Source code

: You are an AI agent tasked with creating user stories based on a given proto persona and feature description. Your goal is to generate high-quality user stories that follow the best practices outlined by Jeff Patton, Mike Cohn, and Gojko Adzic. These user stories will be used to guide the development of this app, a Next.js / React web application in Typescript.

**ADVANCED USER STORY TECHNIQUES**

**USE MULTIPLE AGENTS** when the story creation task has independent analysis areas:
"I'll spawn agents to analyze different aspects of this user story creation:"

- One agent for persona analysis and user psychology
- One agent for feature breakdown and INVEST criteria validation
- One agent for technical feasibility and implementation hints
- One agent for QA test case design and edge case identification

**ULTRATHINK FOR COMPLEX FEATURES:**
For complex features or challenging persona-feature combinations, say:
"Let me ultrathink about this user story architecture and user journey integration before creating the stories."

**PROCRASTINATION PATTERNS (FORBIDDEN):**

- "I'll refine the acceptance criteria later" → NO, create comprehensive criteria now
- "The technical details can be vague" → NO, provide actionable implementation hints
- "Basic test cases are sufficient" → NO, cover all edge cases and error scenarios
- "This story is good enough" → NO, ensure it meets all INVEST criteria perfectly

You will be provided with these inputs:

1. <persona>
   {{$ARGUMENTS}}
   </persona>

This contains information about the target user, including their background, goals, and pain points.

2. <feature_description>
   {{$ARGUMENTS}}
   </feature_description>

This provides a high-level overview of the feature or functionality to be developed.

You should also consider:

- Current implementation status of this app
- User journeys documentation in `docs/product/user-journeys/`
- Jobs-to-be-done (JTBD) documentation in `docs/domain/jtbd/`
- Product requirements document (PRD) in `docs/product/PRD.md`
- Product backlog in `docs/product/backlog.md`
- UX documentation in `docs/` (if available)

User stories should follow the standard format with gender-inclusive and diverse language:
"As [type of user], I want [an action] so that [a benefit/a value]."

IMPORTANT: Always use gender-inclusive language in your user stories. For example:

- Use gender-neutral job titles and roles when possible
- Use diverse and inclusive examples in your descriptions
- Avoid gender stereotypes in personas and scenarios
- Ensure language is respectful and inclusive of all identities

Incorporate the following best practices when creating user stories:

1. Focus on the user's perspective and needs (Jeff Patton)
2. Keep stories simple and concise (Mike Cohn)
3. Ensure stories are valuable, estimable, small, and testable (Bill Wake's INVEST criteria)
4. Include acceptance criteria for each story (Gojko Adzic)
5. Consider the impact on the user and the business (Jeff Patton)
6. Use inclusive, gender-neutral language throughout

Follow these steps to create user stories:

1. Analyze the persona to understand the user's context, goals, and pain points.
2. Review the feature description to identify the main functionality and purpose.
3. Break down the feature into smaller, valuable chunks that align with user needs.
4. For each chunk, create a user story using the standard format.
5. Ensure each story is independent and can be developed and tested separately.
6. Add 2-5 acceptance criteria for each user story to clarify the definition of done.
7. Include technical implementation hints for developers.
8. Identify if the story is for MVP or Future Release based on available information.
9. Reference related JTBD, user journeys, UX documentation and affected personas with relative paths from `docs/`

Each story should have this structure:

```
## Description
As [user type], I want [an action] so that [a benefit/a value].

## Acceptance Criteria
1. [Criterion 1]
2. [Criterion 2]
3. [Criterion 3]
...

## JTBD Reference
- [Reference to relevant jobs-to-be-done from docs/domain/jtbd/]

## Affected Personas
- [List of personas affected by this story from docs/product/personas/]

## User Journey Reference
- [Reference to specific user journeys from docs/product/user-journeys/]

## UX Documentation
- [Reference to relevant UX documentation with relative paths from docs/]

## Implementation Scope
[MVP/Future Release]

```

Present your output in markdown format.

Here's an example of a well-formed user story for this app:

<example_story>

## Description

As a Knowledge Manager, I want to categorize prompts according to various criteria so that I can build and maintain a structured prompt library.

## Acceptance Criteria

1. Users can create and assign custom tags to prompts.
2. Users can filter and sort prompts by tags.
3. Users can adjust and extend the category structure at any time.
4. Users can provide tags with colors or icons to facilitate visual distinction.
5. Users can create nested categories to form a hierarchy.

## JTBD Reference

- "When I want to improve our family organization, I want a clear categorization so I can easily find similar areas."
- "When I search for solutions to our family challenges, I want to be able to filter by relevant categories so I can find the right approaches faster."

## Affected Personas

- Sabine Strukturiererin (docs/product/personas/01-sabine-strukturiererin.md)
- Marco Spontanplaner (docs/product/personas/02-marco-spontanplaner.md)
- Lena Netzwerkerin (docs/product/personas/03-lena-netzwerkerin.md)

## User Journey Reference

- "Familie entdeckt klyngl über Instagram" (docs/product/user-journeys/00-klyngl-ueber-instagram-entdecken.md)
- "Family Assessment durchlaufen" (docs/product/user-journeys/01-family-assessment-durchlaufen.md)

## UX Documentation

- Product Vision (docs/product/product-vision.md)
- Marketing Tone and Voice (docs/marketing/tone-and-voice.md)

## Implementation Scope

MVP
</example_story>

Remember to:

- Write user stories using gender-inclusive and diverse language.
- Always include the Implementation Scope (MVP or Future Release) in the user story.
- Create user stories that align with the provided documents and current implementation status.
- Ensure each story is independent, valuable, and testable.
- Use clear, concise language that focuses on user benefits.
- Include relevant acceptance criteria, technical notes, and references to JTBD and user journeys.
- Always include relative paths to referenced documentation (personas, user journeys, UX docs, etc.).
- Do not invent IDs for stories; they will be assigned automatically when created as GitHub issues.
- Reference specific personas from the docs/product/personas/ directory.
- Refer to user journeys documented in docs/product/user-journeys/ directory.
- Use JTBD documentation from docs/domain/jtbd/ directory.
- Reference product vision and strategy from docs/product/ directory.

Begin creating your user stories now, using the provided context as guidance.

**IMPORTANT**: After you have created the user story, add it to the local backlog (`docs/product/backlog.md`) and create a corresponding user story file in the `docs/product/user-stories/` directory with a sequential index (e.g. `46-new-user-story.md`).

******

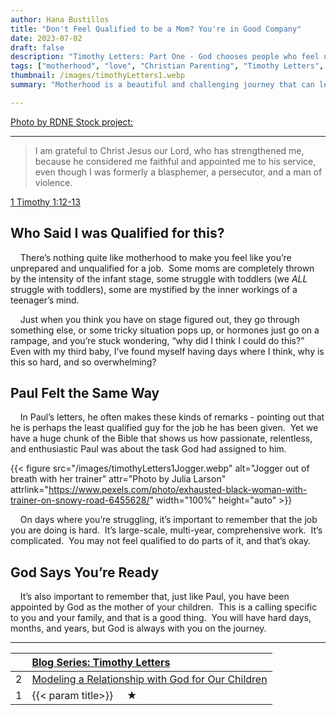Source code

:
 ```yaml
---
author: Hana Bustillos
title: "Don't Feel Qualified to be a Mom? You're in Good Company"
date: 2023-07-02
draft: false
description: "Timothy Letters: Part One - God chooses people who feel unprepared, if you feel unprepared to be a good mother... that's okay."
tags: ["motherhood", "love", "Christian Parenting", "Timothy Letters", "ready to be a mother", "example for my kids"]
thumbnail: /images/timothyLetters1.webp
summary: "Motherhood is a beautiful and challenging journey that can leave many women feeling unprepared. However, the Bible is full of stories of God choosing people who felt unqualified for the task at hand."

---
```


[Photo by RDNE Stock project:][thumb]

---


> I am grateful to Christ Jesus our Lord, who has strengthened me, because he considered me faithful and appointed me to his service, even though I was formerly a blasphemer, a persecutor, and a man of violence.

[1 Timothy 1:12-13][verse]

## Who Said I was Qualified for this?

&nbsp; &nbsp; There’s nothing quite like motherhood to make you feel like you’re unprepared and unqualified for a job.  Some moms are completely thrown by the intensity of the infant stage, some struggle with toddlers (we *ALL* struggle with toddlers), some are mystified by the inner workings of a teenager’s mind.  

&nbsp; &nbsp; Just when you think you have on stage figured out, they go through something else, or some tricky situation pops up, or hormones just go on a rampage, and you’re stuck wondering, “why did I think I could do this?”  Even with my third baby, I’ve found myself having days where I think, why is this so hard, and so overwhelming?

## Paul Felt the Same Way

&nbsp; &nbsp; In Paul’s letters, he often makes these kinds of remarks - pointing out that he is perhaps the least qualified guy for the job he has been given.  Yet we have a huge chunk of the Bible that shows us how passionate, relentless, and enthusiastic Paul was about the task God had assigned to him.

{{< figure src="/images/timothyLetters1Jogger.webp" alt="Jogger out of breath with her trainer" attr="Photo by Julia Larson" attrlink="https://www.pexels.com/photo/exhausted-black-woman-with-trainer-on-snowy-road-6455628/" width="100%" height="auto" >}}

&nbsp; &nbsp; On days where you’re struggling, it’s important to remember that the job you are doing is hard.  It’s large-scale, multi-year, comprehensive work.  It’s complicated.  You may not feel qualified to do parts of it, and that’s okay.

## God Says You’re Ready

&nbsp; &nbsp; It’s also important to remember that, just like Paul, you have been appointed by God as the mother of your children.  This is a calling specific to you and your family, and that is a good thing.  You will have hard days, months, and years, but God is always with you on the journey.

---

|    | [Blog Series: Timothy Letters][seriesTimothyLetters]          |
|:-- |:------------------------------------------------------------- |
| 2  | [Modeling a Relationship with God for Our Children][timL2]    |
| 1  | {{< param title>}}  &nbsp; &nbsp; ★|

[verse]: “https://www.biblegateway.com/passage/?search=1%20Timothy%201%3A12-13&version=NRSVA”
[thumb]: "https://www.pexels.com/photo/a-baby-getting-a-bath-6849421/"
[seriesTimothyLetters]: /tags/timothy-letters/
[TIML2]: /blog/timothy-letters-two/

******

Across the data, find each line that has "technical" in it and copy that line.

■ OUTPUT FOR THIS EXERCISE ■
- One agent for technical feasibility and implementation hints
- "The technical details can be vague" → NO, provide actionable implementation hints
7. Include technical implementation hints for developers.
- Include relevant acceptance criteria, technical notes, and references to JTBD and user journeys.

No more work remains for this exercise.